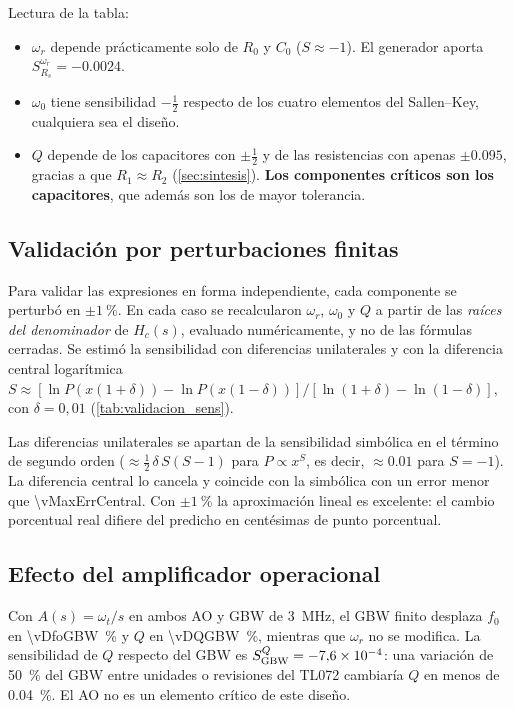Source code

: Lectura de la tabla:
\begin{itemize}
  \item $\omega_r$ depende prácticamente solo de $R_0$ y $C_0$ ($S \approx -1$). El generador aporta $S^{\omega_r}_{R_s} = \num{-0.0024}$.
  \item $\omega_0$ tiene sensibilidad $-\tfrac12$ respecto de los cuatro elementos del Sallen--Key, cualquiera sea el diseño.
  \item $Q$ depende de los capacitores con $\pm\tfrac12$ y de las resistencias con apenas $\pm\num{0.095}$, gracias a que $R_1 \approx R_2$
        (\cref{sec:sintesis}). \textbf{Los componentes críticos son los capacitores}, que además son los de mayor tolerancia.
\end{itemize}

\subsection{Validación por perturbaciones finitas}
Para validar las expresiones en forma independiente, cada componente se perturbó en $\pm\qty{1}{\percent}$. En cada caso se recalcularon $\omega_r$,
$\omega_0$ y $Q$ a partir de las \emph{raíces del denominador} de $H_c(s)$, evaluado numéricamente, y no de las fórmulas cerradas. Se estimó la
sensibilidad con diferencias unilaterales y con la diferencia central logarítmica
$S \approx [\ln P(x(1+\delta)) - \ln P(x(1-\delta))]/[\ln(1+\delta)-\ln(1-\delta)]$, con $\delta = 0{,}01$ (\cref{tab:validacion_sens}).

\begin{table}[H]
  \centering\small
  \caption{Sensibilidades simbólicas frente a perturbaciones de $\pm\qty{1}{\percent}$ (solo las no nulas).}
  \label{tab:validacion_sens}
\end{table}

Las diferencias unilaterales se apartan de la sensibilidad simbólica en el término de segundo orden ($\approx \tfrac12\,\delta\,S(S-1)$ para
$P \propto x^S$, es decir, $\approx \num{0.01}$ para $S = -1$). La diferencia central lo cancela y coincide con la simbólica con un error menor que
\num{\vMaxErrCentral}. Con $\pm\qty{1}{\percent}$ la aproximación lineal es excelente: el cambio porcentual real difiere del predicho en centésimas de
punto porcentual.

\subsection{Efecto del amplificador operacional}
Con $A(s) = \omega_t/s$ en ambos AO y GBW de \qty{3}{\mega\hertz}, el GBW finito desplaza $f_0$ en \qty{\vDfoGBW}{\percent} y $Q$ en
\qty{\vDQGBW}{\percent}, mientras que $\omega_r$ no se modifica. La sensibilidad de $Q$ respecto del GBW es $S^Q_{\mathrm{GBW}} = \num{-7.6e-04}$: una
variación de \qty{50}{\percent} del GBW entre unidades o revisiones del TL072 cambiaría $Q$ en menos de \qty{0.04}{\percent}. El AO no es un
elemento crítico de este diseño.

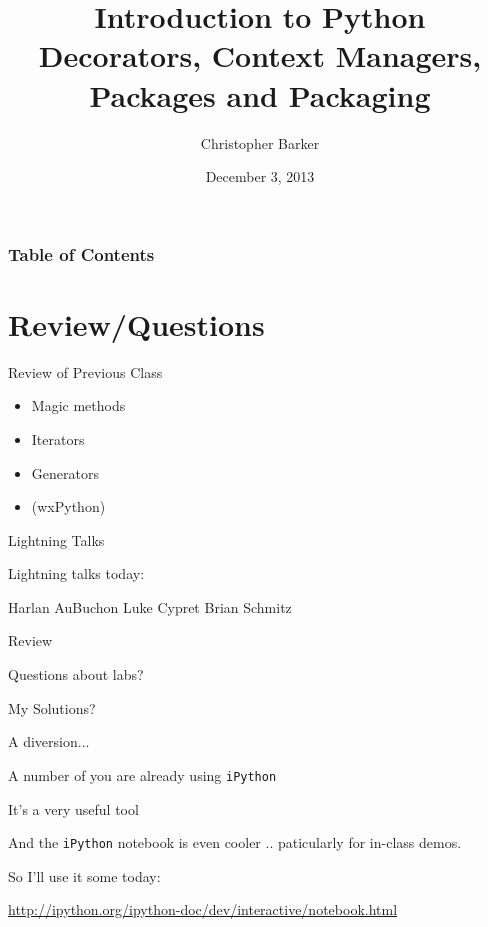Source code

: \documentclass{beamer}
\title[Intro to Python: Week 9]{Introduction  to Python\\ 
Decorators, Context Managers, \\
Packages and Packaging}
\author{Christopher Barker}
\institute{UW Continuing Education}
\date{December 3, 2013}
\begin{document}
\begin{frame}
  \titlepage
\end{frame}

\begin{frame}
\frametitle{Table of Contents}
  \tableofcontents
\end{frame}


\section{Review/Questions}

\begin{frame}{Review of Previous Class}

\begin{itemize}
  \item Magic methods
  \item Iterators
  \item Generators
  \item (wxPython)
\end{itemize}

\end{frame}


\begin{frame}{Lightning Talks}

\vfill
{\LARGE Lightning talks today:}

\vfill
{\Large

\vfill
 Harlan AuBuchon
\vfill
  Luke Cypret
\vfill
 Brian Schmitz
\vfill

}
\vfill

\end{frame}


\begin{frame}{Review}

  \vfill
  {\Large Questions about labs? }

  \vfill
  {\Large My Solutions? }

  \vfill

\end{frame}

\begin{frame}[fragile]{A diversion...}

\Large{A number of you are already using \verb|iPython|}

\vfill
\Large{It's a very useful tool}

\vfill
\Large{And the \verb|iPython| notebook is even cooler .. paticularly for in-class demos.}

\vfill
\Large{So I'll use it some today:}

\vfill
\url{http://ipython.org/ipython-doc/dev/interactive/notebook.html}


\end{frame}
\end{document}
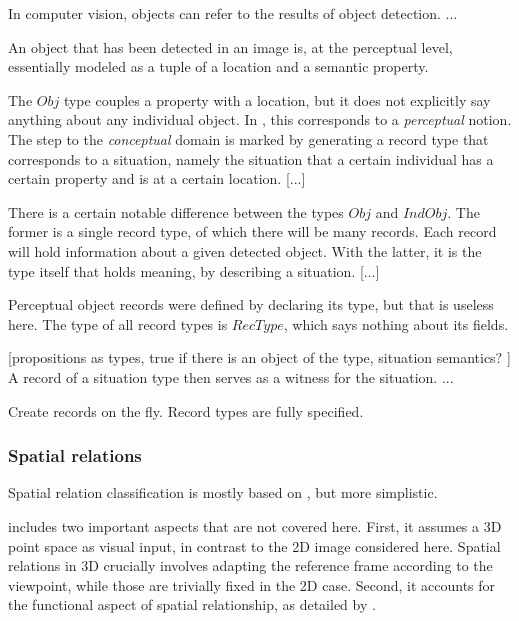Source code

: In computer vision, objects can refer to the results of object detection.
...

An object that has been detected in an image is, at the perceptual level, essentially modeled as a tuple of a location and a semantic property.

The $Obj$ type couples a property with a location, but it does not explicitly say anything about any individual object.
In \cite{lspc}, this corresponds to a \textit{perceptual} notion.
The step to the \textit{conceptual} domain is marked by generating a record type that corresponds to a situation, namely the situation that a certain individual has a certain property and is at a certain location.
[...]

There is a certain notable difference between the types $Obj$ and $IndObj$.
The former is a single record type, of which there will be many records.
Each record will hold information about a given detected object.
With the latter, it is the type itself that holds meaning, by describing a situation.
[...]

Perceptual object records were defined by declaring its type, but that is useless here.
The type of all record types is $RecType$, which says nothing about its fields.

[propositions as types, true if there is an object of the type, situation semantics? \cite{BarwiseSituationsAttitudes1981}]
A record of a situation type then serves as a witness for the situation.
...

Create records on the fly.
Record types are fully specified.



\subsubsection{Spatial relations}

Spatial relation classification is mostly based on \cite{ttrspat}, but more simplistic.

\cite{ttrspat} includes two important aspects that are not covered here.
First, it assumes a 3D point space as visual input, in contrast to the 2D image considered here.
Spatial relations in 3D crucially involves adapting the reference frame according to the viewpoint, while those are trivially fixed in the 2D case.
Second, it accounts for the functional aspect of spatial relationship, as detailed by \cite{CoventryClassificationExtrageometricInfluences2004}.




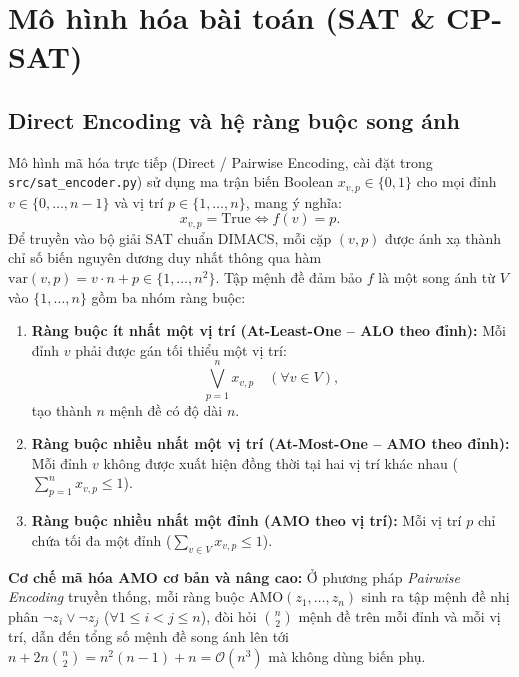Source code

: \documentclass[a4paper,fleqn]{cas-sc}
\begin{document}
\section{Mô hình hóa bài toán (SAT \& CP-SAT)}

\subsection{Direct Encoding và hệ ràng buộc song ánh}
Mô hình mã hóa trực tiếp (Direct / Pairwise Encoding, cài đặt trong \texttt{src/sat\_encoder.py}) sử dụng ma trận biến Boolean $x_{v,p} \in \{0, 1\}$ cho mọi đỉnh $v \in \{0, \dots, n-1\}$ và vị trí $p \in \{1, \dots, n\}$, mang ý nghĩa:
\[
x_{v,p} = \text{True} \iff f(v) = p.
\]
Để truyền vào bộ giải SAT chuẩn DIMACS, mỗi cặp $(v, p)$ được ánh xạ thành chỉ số biến nguyên dương duy nhất thông qua hàm $\text{var}(v, p) = v \cdot n + p \in \{1, \dots, n^2\}$. Tập mệnh đề đảm bảo $f$ là một song ánh từ $V$ vào $\{1, \dots, n\}$ gồm ba nhóm ràng buộc:

\begin{enumerate}
    \item \textbf{Ràng buộc ít nhất một vị trí (At-Least-One -- ALO theo đỉnh):} Mỗi đỉnh $v$ phải được gán tối thiểu một vị trí:
    \[
    \bigvee_{p=1}^{n} x_{v,p} \quad (\forall v \in V),
    \]
    tạo thành $n$ mệnh đề có độ dài $n$.

    \item \textbf{Ràng buộc nhiều nhất một vị trí (At-Most-One -- AMO theo đỉnh):} Mỗi đỉnh $v$ không được xuất hiện đồng thời tại hai vị trí khác nhau ($\sum_{p=1}^{n} x_{v,p} \le 1$).

    \item \textbf{Ràng buộc nhiều nhất một đỉnh (AMO theo vị trí):} Mỗi vị trí $p$ chỉ chứa tối đa một đỉnh ($\sum_{v \in V} x_{v,p} \le 1$).
\end{enumerate}

\noindent\textbf{Cơ chế mã hóa AMO cơ bản và nâng cao:}
Ở phương pháp \textit{Pairwise Encoding} truyền thống, mỗi ràng buộc $\text{AMO}(z_1, \dots, z_n)$ sinh ra tập mệnh đề nhị phân $\neg z_i \lor \neg z_j$ ($\forall 1 \le i < j \le n$), đòi hỏi $\binom{n}{2}$ mệnh đề trên mỗi đỉnh và mỗi vị trí, dẫn đến tổng số mệnh đề song ánh lên tới $n + 2n\binom{n}{2} = n^2(n-1) + n = \mathcal{O}(n^3)$ mà không dùng biến phụ.
\end{document}

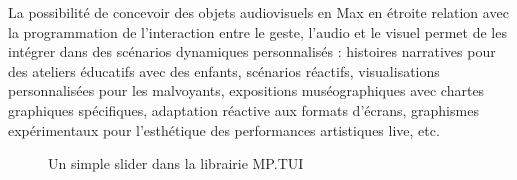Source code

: \noindent La possibilité de concevoir des objets audiovisuels en Max en étroite relation avec la programmation de l'interaction entre le geste, l'audio et le visuel permet de les intégrer dans des scénarios dynamiques personnalisés : histoires narratives pour des ateliers éducatifs avec des enfants, scénarios réactifs, visualisations personnalisées pour les malvoyants, expositions muséographiques avec chartes graphiques spécifiques, adaptation réactive aux formats d'écrans, graphismes expérimentaux pour l'esthétique des performances artistiques live, etc.
\begin{figure}[!htbp]
	\caption{Un simple slider dans la librairie MP.TUI}
	\label{fig:visual_representation:mp.TUI.slider}
\end{figure}


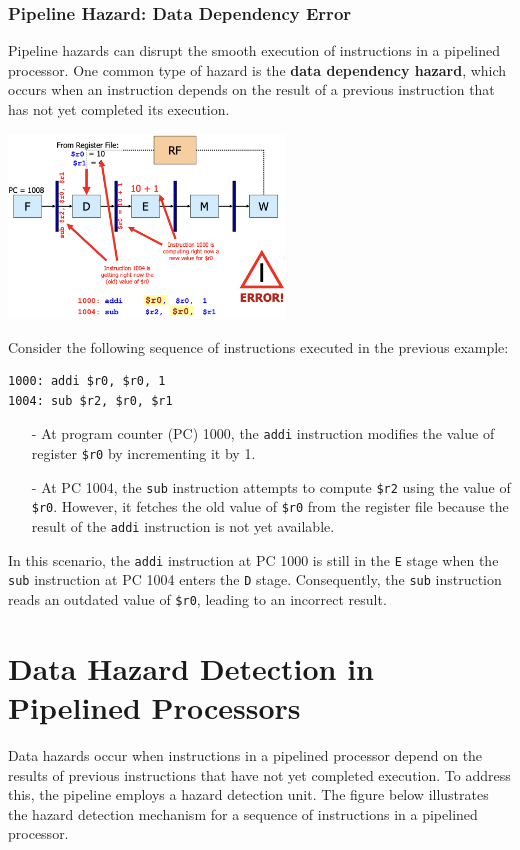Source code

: \subsubsection{Pipeline Hazard: Data Dependency Error}
Pipeline hazards can disrupt the smooth execution of instructions in a pipelined processor. One common type of hazard is the \textbf{data dependency hazard}, which occurs when an instruction depends on the result of a previous instruction that has not yet completed its execution.
\begin{center}
    \includegraphics[width=0.55\textwidth]{chapters/chapter4c/images/problem.png}
\end{center}
Consider the following sequence of instructions executed in the previous example:
\begin{verbatim}
1000: addi $r0, $r0, 1
1004: sub $r2, $r0, $r1
\end{verbatim}

\begin{itemize}
    \item[-] At program counter (PC) 1000, the \texttt{addi} instruction modifies the value of register \texttt{\$r0} by incrementing it by 1.
    \item[-] At PC 1004, the \texttt{sub} instruction attempts to compute \texttt{\$r2} using the value of \texttt{\$r0}. However, it fetches the old value of \texttt{\$r0} from the register file because the result of the \texttt{addi} instruction is not yet available.
\end{itemize}

In this scenario, the \texttt{addi} instruction at PC 1000 is still in the \texttt{E} stage when the \texttt{sub} instruction at PC 1004 enters the \texttt{D} stage. Consequently, the \texttt{sub} instruction reads an outdated value of \texttt{\$r0}, leading to an incorrect result.

\section{Data Hazard Detection in Pipelined Processors}
Data hazards occur when instructions in a pipelined processor depend on the results of previous instructions that have not yet completed execution. To address this, the pipeline employs a hazard detection unit. The figure below illustrates the hazard detection mechanism for a sequence of instructions in a pipelined processor.

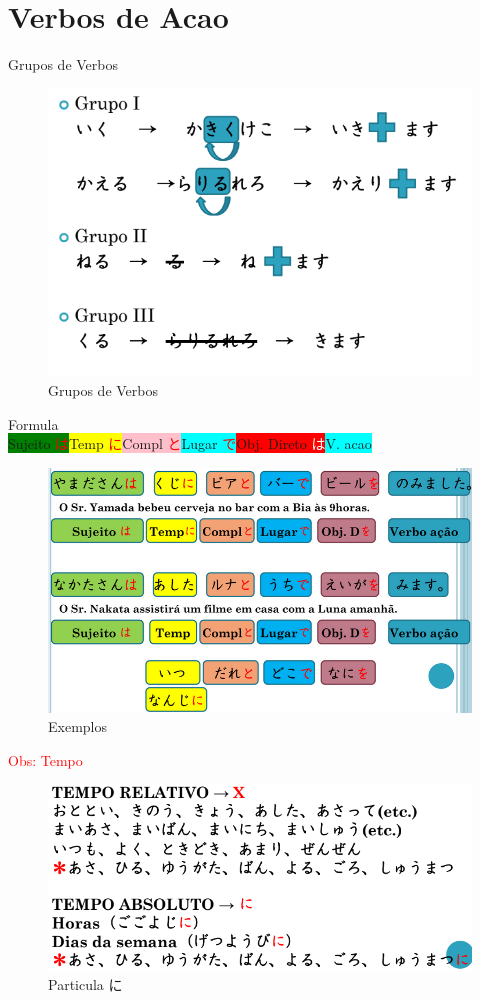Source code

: \documentclass[a4paper, 12pt]{article}
\begin{document}
\newpage
\section{Verbos de Acao}
	\begin{CJK}{UTF8}{min}
		\Large
		Grupos de Verbos\\
		\normalsize
		\begin{figure}[h]
			\centering
			\includegraphics[width=0.8\linewidth]{Imagens/grupos_verbos}
			\caption{Grupos de Verbos}
			\label{fig:gruposverbos}
		\end{figure}
	
		\Large
		Formula \\
		\normalsize
		\colorbox{green}{Sujeito \textcolor{red}{は}}\colorbox{yellow}{Temp \textcolor{red}{に}}\colorbox{pink}{Compl \textcolor{red}{と}}\colorbox{cyan}{Lugar \textcolor{red}{で}}\colorbox{red}{Obj. Direto \textcolor{white}{は}}\colorbox{cyan}{V. acao}
		\begin{figure}[h]
			\centering
			\includegraphics[width=0.8\linewidth]{Imagens/vacao}
			\caption{Exemplos}
			\label{fig:vacao}
		\end{figure}
		
		\newpage
		\Large
		\textcolor{red}{Obs: Tempo}
		\normalsize
			\begin{figure}[h]
				\centering
				\includegraphics[width=0.85\linewidth]{Imagens/tempo}
				\caption{Particula に}
				\label{fig:tempo}
			\end{figure}
		

\end{CJK}
\end{document}

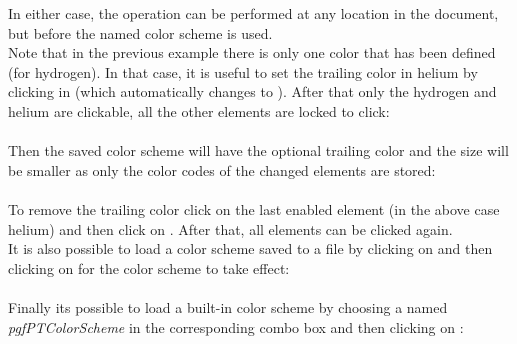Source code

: In either case, the operation can be performed at any location in the document, but before the named color scheme is used.
\\ [4pt]Note that in the previous example there is only one color that has been defined (for hydrogen). In that case, it is useful to set the trailing color in helium by clicking in  (which automatically changes to ). After that only the hydrogen and helium are clickable, all the other elements are locked to click:
\\ [4pt]
\\ [8pt]Then the saved color scheme will have the optional trailing color and the size will be smaller as only the color codes of the changed elements are stored:
\\ [4pt]
\\ [8pt]To remove the trailing color click on the last enabled element (in the  above case helium) and then click on . After that, all elements can be clicked again.
\\ [8pt]It is also possible to load a color scheme saved to a file by clicking on  and then clicking on  for the color scheme to take effect:
\\ [4pt]
\\ [4pt]Finally its possible to load a built-in color scheme by choosing a named \textit{pgfPTColorScheme} in the corresponding combo box and then clicking on :
\\ [4pt]
\\ [20pt]
\endinput
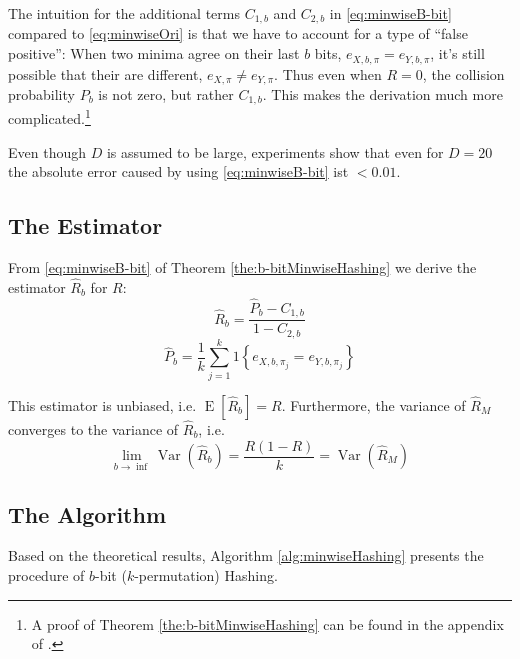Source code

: \documentclass[a4paper]{article}
\DeclareMathOperator{\Var}{Var}
\DeclareMathOperator{\E}{E}
\begin{document}
The intuition for the additional terms $C_{1,b}$ and $C_{2,b}$ in \vref{eq:minwiseB-bit} compared to \vref{eq:minwiseOri} is that we have to account for a type of ``false positive'': When two minima agree on their last $b$ bits, $e_{X,b,\pi}=e_{Y,b,\pi}$, it's still possible that their are different, $e_{X,\pi}\neq e_{Y,\pi}$. Thus even when $R=0$, the collision probability $P_b$ is not zero, but rather $C_{1,b}$. This makes the derivation much more complicated.\footnote{A proof of Theorem \vref{the:b-bitMinwiseHashing} can be found in the appendix of \citep{LiK09}.}

Even though $D$ is assumed to be large, experiments show that even for $D=20$ the absolute error caused by using \vref{eq:minwiseB-bit} ist $< 0.01$.

\subsection{The Estimator}

From \vref{eq:minwiseB-bit} of Theorem \vref{the:b-bitMinwiseHashing} we derive the estimator $\hat{R}_b$ for $R$:
\begin{equation}
\hat{R}_b=\frac{\hat{P}_b-C_{1,b}}{1-C_{2,b}}
\end{equation}
\begin{equation}
\hat{P}_b = \frac{1}{k}\sum_{j=1}^k 1 \left\lbrace  e_{X,b,\pi_j } = e_{Y,b,\pi_j } \right\rbrace
\end{equation}

This estimator is unbiased, i.e. $\E[\hat{R}_b]=R$. Furthermore, the variance of $\hat{R}_M$ converges to the variance of $\hat{R}_b$, i.e.
\begin{equation}
\lim_{b\rightarrow\inf}\Var\left(\hat{R}_b\right)=\frac{R(1-R)}{k}=\Var\left(\hat{R}_M\right)
\end{equation}

\subsection{The Algorithm}

Based on the theoretical results, Algorithm \vref{alg:minwiseHashing} presents the procedure of $b$-bit ($k$-permutation) Hashing.
\end{document}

Task instructions: Restate word for word the lines of the data above, starting at the line containing "Las diferencias unilaterales" and ending at the line containing "error menor que", both included, and nothing more.

Problem solution:
Las diferencias unilaterales se apartan de la sensibilidad simbólica en el término de segundo orden ($\approx \tfrac12\,\delta\,S(S-1)$ para
$P \propto x^S$, es decir, $\approx \num{0.01}$ para $S = -1$). La diferencia central lo cancela y coincide con la simbólica con un error menor que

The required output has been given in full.